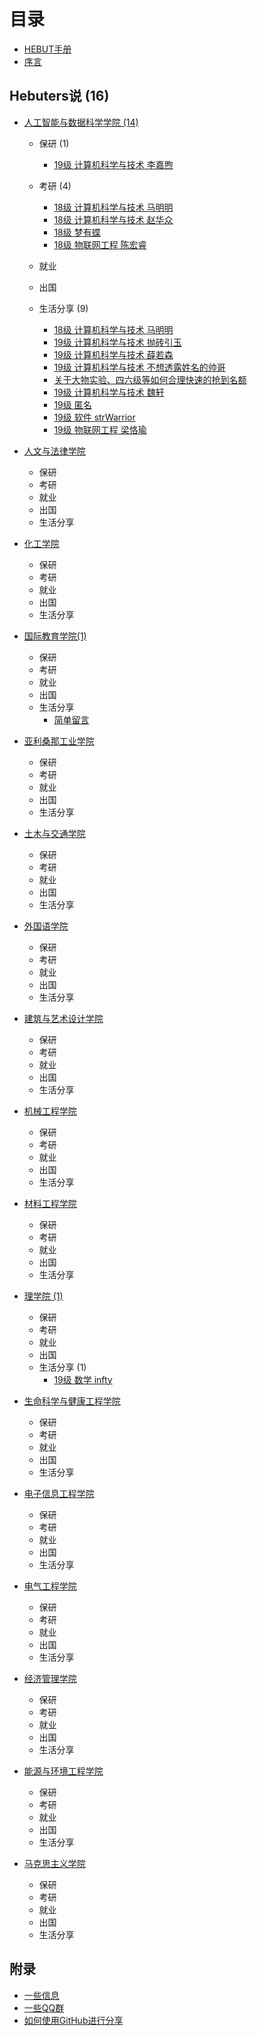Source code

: # 目录

* [HEBUT手册](README.md)
* [序言](xu-yan.md)


## Hebuters说 (16)

* [人工智能与数据科学学院 (14)](ren-gong-zhi-neng-yu-shu-ju-ke-xue-xue-yuan/README.md)
  * 保研 (1)
    * [19级 计算机科学与技术 李嘉煦](ren-gong-zhi-neng-yu-shu-ju-ke-xue-xue-yuan/19-ji-ji-suan-ji-ke-xue-yu-ji-shu-li-jia-xu.md)

  * 考研 (4)
    * [18级 计算机科学与技术 马明明](ren-gong-zhi-neng-yu-shu-ju-ke-xue-xue-yuan/19-ji-ji-ma-ming-ming.md)
    * [18级 计算机科学与技术 赵华众](ren-gong-zhi-neng-yu-shu-ju-ke-xue-xue-yuan/18-ji-ji-suan-ji-ke-xue-yu-ji-shu-zhao-hua-zhong.md)
    * [18级 梦有蝶](ren-gong-zhi-neng-yu-shu-ju-ke-xue-xue-yuan/18-ji-meng-you-die.md)
    * [18级 物联网工程 陈宏睿](ren-gong-zhi-neng-yu-shu-ju-ke-xue-xue-yuan/18-ji-wu-lian-wang-gong-cheng-chen-hong-rui.md)
  * 就业
  * 出国
  * 生活分享 (9)
    * [18级 计算机科学与技术 马明明](ren-gong-zhi-neng-yu-shu-ju-ke-xue-xue-yuan/19-ji-ji-ma-ming-ming1.md)
    * [19级 计算机科学与技术 抛砖引玉](ren-gong-zhi-neng-yu-shu-ju-ke-xue-xue-yuan/19-ji-ji-suan-ji-ke-xue-yu-ji-shu-pao-zhuan-yin-yu.md)
    * [19级 计算机科学与技术 薛若森](ren-gong-zhi-neng-yu-shu-ju-ke-xue-xue-yuan/19-ji-ji-suan-ji-ke-xue-yu-ji-shu-xue-ruo-sen.md)
    * [19级 计算机科学与技术 不想透露姓名的帅哥](ren-gong-zhi-neng-yu-shu-ju-ke-xue-xue-yuan/19-ji-ji-suan-ji-ke-xue-yu-ji-shu-bu-xiang-tou-lu-xing-ming-de-shuai-ge.md)
    * [关于大物实验、四六级等如何合理快速的抢到名额](ren-gong-zhi-neng-yu-shu-ju-ke-xue-xue-yuan/guan-yu-da-wu-shi-yan-si-liu-ji-deng-ru-he-he-li-kuai-su-qiang-dao-ming-e.md)
    * [19级 计算机科学与技术 魏轩](ren-gong-zhi-neng-yu-shu-ju-ke-xue-xue-yuan/19-ji-ji-suan-ji-ke-xue-yu-ji-shu-wei-xuan.md)
    * [19级 匿名](ren-gong-zhi-neng-yu-shu-ju-ke-xue-xue-yuan/19-ji-wu-lian-wang-gong-cheng-bing.md)
    * [19级 软件 strWarrior](ren-gong-zhi-neng-yu-shu-ju-ke-xue-xue-yuan/19-ji-ruan-jian-strWarrior.md)
    * [19级 物联网工程 梁恪瑜](ren-gong-zhi-neng-yu-shu-ju-ke-xue-xue-yuan/19-ji-wu-lian-wang-gong-cheng-liangkey.md)


* [人文与法律学院](ren-wen-yu-fa-lv-xue-yuan/README.md)
  * 保研
  * 考研
  * 就业
  * 出国
  * 生活分享


* [化工学院](hua-gong-xue-yuan/README.md)
  * 保研
  * 考研
  * 就业
  * 出国
  * 生活分享


* [国际教育学院(1)](guo-ji-jiao-yu-xue-yuan/README.md)
  * 保研
  * 考研
  * 就业
  * 出国
  * 生活分享
    * [简单留言](guo-ji-jiao-yu-xue-yuan/jian-dan-liu-yan.md)

* [亚利桑那工业学院](ya-li-sang-na-gong-ye-xue-yuan/README.md)
  * 保研
  * 考研
  * 就业
  * 出国
  * 生活分享

* [土木与交通学院](tu-mu-yu-jiao-tong-xue-yuan/README.md)
  * 保研
  * 考研
  * 就业
  * 出国
  * 生活分享

* [外国语学院](wai-guo-yu-xue-yuan/README.md)
  * 保研
  * 考研
  * 就业
  * 出国
  * 生活分享

* [建筑与艺术设计学院](jian-zhu-yu-yi-shu-she-ji-xue-yuan/README.md)
  * 保研
  * 考研
  * 就业
  * 出国
  * 生活分享

* [机械工程学院](ji-xie-gong-cheng-xue-yuan/README.md)
  * 保研
  * 考研
  * 就业
  * 出国
  * 生活分享

* [材料工程学院](cai-liao-gong-cheng-xue-yuan/README.md)
  * 保研
  * 考研
  * 就业
  * 出国
  * 生活分享


* [理学院 (1)](li-xue-yuan/README.md)
  * 保研
  * 考研
  * 就业
  * 出国
  * 生活分享 (1)
    * [19级 数学 infty](li-xue-yuan/infty.md)
* [生命科学与健康工程学院](sheng-ming-ke-xue-yu-jian-kang-gong-cheng-xue-yuan/README.md)
  * 保研
  * 考研
  * 就业
  * 出国
  * 生活分享

* [电子信息工程学院](dian-zi-xin-xi-gong-cheng-xue-yuan/README.md)
  * 保研
  * 考研
  * 就业
  * 出国
  * 生活分享

* [电气工程学院](dian-qi-gong-cheng-xue-yuan/README.md)
  * 保研
  * 考研
  * 就业
  * 出国
  * 生活分享

* [经济管理学院](jing-ji-guan-li-xue-yuan/README.md)
  * 保研
  * 考研
  * 就业
  * 出国
  * 生活分享

* [能源与环境工程学院](neng-yuan-yu-huan-jing-gong-cheng-xue-yuan/README.md)
  * 保研
  * 考研
  * 就业
  * 出国
  * 生活分享

* [马克思主义学院](ma-ke-si-zhu-yi-xue-yuan/README.md)
  * 保研
  * 考研
  * 就业
  * 出国
  * 生活分享
## 附录
* [一些信息](fu-lu/yi-xie-xin-xi.md)
* [一些QQ群](fu-lu/yi-xie-qq-qun.md)
* [如何使用GitHub进行分享](fu-lu/ru-he-jin-xing-jing-yan-gong-xian.md)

TASK OBJECTIVE
Reproduce the material word for word. Any pictures should be left out of the copy.

YOUR SOLUTION
Source code

: # 目录

* [HEBUT手册](README.md)
* [序言](xu-yan.md)


## Hebuters说 (16)

* [人工智能与数据科学学院 (14)](ren-gong-zhi-neng-yu-shu-ju-ke-xue-xue-yuan/README.md)
  * 保研 (1)
    * [19级 计算机科学与技术 李嘉煦](ren-gong-zhi-neng-yu-shu-ju-ke-xue-xue-yuan/19-ji-ji-suan-ji-ke-xue-yu-ji-shu-li-jia-xu.md)

  * 考研 (4)
    * [18级 计算机科学与技术 马明明](ren-gong-zhi-neng-yu-shu-ju-ke-xue-xue-yuan/19-ji-ji-ma-ming-ming.md)
    * [18级 计算机科学与技术 赵华众](ren-gong-zhi-neng-yu-shu-ju-ke-xue-xue-yuan/18-ji-ji-suan-ji-ke-xue-yu-ji-shu-zhao-hua-zhong.md)
    * [18级 梦有蝶](ren-gong-zhi-neng-yu-shu-ju-ke-xue-xue-yuan/18-ji-meng-you-die.md)
    * [18级 物联网工程 陈宏睿](ren-gong-zhi-neng-yu-shu-ju-ke-xue-xue-yuan/18-ji-wu-lian-wang-gong-cheng-chen-hong-rui.md)
  * 就业
  * 出国
  * 生活分享 (9)
    * [18级 计算机科学与技术 马明明](ren-gong-zhi-neng-yu-shu-ju-ke-xue-xue-yuan/19-ji-ji-ma-ming-ming1.md)
    * [19级 计算机科学与技术 抛砖引玉](ren-gong-zhi-neng-yu-shu-ju-ke-xue-xue-yuan/19-ji-ji-suan-ji-ke-xue-yu-ji-shu-pao-zhuan-yin-yu.md)
    * [19级 计算机科学与技术 薛若森](ren-gong-zhi-neng-yu-shu-ju-ke-xue-xue-yuan/19-ji-ji-suan-ji-ke-xue-yu-ji-shu-xue-ruo-sen.md)
    * [19级 计算机科学与技术 不想透露姓名的帅哥](ren-gong-zhi-neng-yu-shu-ju-ke-xue-xue-yuan/19-ji-ji-suan-ji-ke-xue-yu-ji-shu-bu-xiang-tou-lu-xing-ming-de-shuai-ge.md)
    * [关于大物实验、四六级等如何合理快速的抢到名额](ren-gong-zhi-neng-yu-shu-ju-ke-xue-xue-yuan/guan-yu-da-wu-shi-yan-si-liu-ji-deng-ru-he-he-li-kuai-su-qiang-dao-ming-e.md)
    * [19级 计算机科学与技术 魏轩](ren-gong-zhi-neng-yu-shu-ju-ke-xue-xue-yuan/19-ji-ji-suan-ji-ke-xue-yu-ji-shu-wei-xuan.md)
    * [19级 匿名](ren-gong-zhi-neng-yu-shu-ju-ke-xue-xue-yuan/19-ji-wu-lian-wang-gong-cheng-bing.md)
    * [19级 软件 strWarrior](ren-gong-zhi-neng-yu-shu-ju-ke-xue-xue-yuan/19-ji-ruan-jian-strWarrior.md)
    * [19级 物联网工程 梁恪瑜](ren-gong-zhi-neng-yu-shu-ju-ke-xue-xue-yuan/19-ji-wu-lian-wang-gong-cheng-liangkey.md)


* [人文与法律学院](ren-wen-yu-fa-lv-xue-yuan/README.md)
  * 保研
  * 考研
  * 就业
  * 出国
  * 生活分享


* [化工学院](hua-gong-xue-yuan/README.md)
  * 保研
  * 考研
  * 就业
  * 出国
  * 生活分享


* [国际教育学院(1)](guo-ji-jiao-yu-xue-yuan/README.md)
  * 保研
  * 考研
  * 就业
  * 出国
  * 生活分享
    * [简单留言](guo-ji-jiao-yu-xue-yuan/jian-dan-liu-yan.md)

* [亚利桑那工业学院](ya-li-sang-na-gong-ye-xue-yuan/README.md)
  * 保研
  * 考研
  * 就业
  * 出国
  * 生活分享

* [土木与交通学院](tu-mu-yu-jiao-tong-xue-yuan/README.md)
  * 保研
  * 考研
  * 就业
  * 出国
  * 生活分享

* [外国语学院](wai-guo-yu-xue-yuan/README.md)
  * 保研
  * 考研
  * 就业
  * 出国
  * 生活分享

* [建筑与艺术设计学院](jian-zhu-yu-yi-shu-she-ji-xue-yuan/README.md)
  * 保研
  * 考研
  * 就业
  * 出国
  * 生活分享

* [机械工程学院](ji-xie-gong-cheng-xue-yuan/README.md)
  * 保研
  * 考研
  * 就业
  * 出国
  * 生活分享

* [材料工程学院](cai-liao-gong-cheng-xue-yuan/README.md)
  * 保研
  * 考研
  * 就业
  * 出国
  * 生活分享


* [理学院 (1)](li-xue-yuan/README.md)
  * 保研
  * 考研
  * 就业
  * 出国
  * 生活分享 (1)
    * [19级 数学 infty](li-xue-yuan/infty.md)
* [生命科学与健康工程学院](sheng-ming-ke-xue-yu-jian-kang-gong-cheng-xue-yuan/README.md)
  * 保研
  * 考研
  * 就业
  * 出国
  * 生活分享

* [电子信息工程学院](dian-zi-xin-xi-gong-cheng-xue-yuan/README.md)
  * 保研
  * 考研
  * 就业
  * 出国
  * 生活分享

* [电气工程学院](dian-qi-gong-cheng-xue-yuan/README.md)
  * 保研
  * 考研
  * 就业
  * 出国
  * 生活分享

* [经济管理学院](jing-ji-guan-li-xue-yuan/README.md)
  * 保研
  * 考研
  * 就业
  * 出国
  * 生活分享

* [能源与环境工程学院](neng-yuan-yu-huan-jing-gong-cheng-xue-yuan/README.md)
  * 保研
  * 考研
  * 就业
  * 出国
  * 生活分享

* [马克思主义学院](ma-ke-si-zhu-yi-xue-yuan/README.md)
  * 保研
  * 考研
  * 就业
  * 出国
  * 生活分享
## 附录
* [一些信息](fu-lu/yi-xie-xin-xi.md)
* [一些QQ群](fu-lu/yi-xie-qq-qun.md)
* [如何使用GitHub进行分享](fu-lu/ru-he-jin-xing-jing-yan-gong-xian.md)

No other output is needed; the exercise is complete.